>>>>>

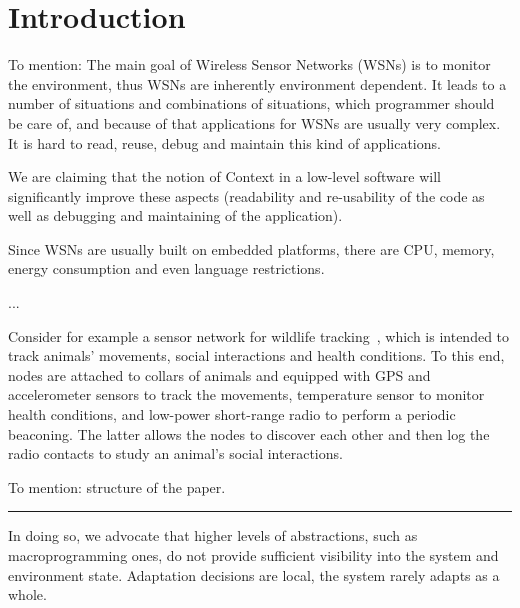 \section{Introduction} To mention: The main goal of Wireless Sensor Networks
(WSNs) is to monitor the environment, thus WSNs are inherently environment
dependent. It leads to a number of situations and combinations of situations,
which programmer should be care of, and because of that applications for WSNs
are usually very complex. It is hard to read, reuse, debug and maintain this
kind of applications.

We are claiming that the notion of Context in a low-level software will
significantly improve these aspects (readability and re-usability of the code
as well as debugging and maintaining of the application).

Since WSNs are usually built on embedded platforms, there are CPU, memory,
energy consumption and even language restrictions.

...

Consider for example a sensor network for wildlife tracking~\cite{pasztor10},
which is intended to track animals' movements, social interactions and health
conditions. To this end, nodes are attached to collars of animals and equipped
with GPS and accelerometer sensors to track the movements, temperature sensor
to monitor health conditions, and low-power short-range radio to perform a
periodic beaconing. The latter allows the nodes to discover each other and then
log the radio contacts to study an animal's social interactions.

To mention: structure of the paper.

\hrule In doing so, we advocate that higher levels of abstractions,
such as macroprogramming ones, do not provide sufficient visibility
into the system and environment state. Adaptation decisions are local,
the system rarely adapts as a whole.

<<<<<
>>>>>

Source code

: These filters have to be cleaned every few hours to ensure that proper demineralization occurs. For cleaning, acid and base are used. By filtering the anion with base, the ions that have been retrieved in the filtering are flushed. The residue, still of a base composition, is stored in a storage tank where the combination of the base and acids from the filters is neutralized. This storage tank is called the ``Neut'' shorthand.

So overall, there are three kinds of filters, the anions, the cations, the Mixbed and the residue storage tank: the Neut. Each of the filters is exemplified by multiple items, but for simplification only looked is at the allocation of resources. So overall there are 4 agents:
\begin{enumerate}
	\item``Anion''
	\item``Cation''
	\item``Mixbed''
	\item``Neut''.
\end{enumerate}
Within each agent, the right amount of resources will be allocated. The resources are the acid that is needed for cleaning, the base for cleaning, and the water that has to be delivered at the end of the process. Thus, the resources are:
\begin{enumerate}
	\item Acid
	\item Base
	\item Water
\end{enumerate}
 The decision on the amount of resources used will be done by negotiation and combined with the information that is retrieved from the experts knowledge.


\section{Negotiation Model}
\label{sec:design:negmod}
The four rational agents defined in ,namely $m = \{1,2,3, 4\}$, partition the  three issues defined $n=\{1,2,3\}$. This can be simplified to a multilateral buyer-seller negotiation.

<<<<<

Your answer should consist only of the lines above between the line holding "with GPS and" and the line holding "the system rarely adapts as a whole.", inclusive, each transcribed exactly.

with GPS and accelerometer sensors to track the movements, temperature sensor
to monitor health conditions, and low-power short-range radio to perform a
periodic beaconing. The latter allows the nodes to discover each other and then
log the radio contacts to study an animal's social interactions.

To mention: structure of the paper.

\hrule In doing so, we advocate that higher levels of abstractions,
such as macroprogramming ones, do not provide sufficient visibility
into the system and environment state. Adaptation decisions are local,
the system rarely adapts as a whole.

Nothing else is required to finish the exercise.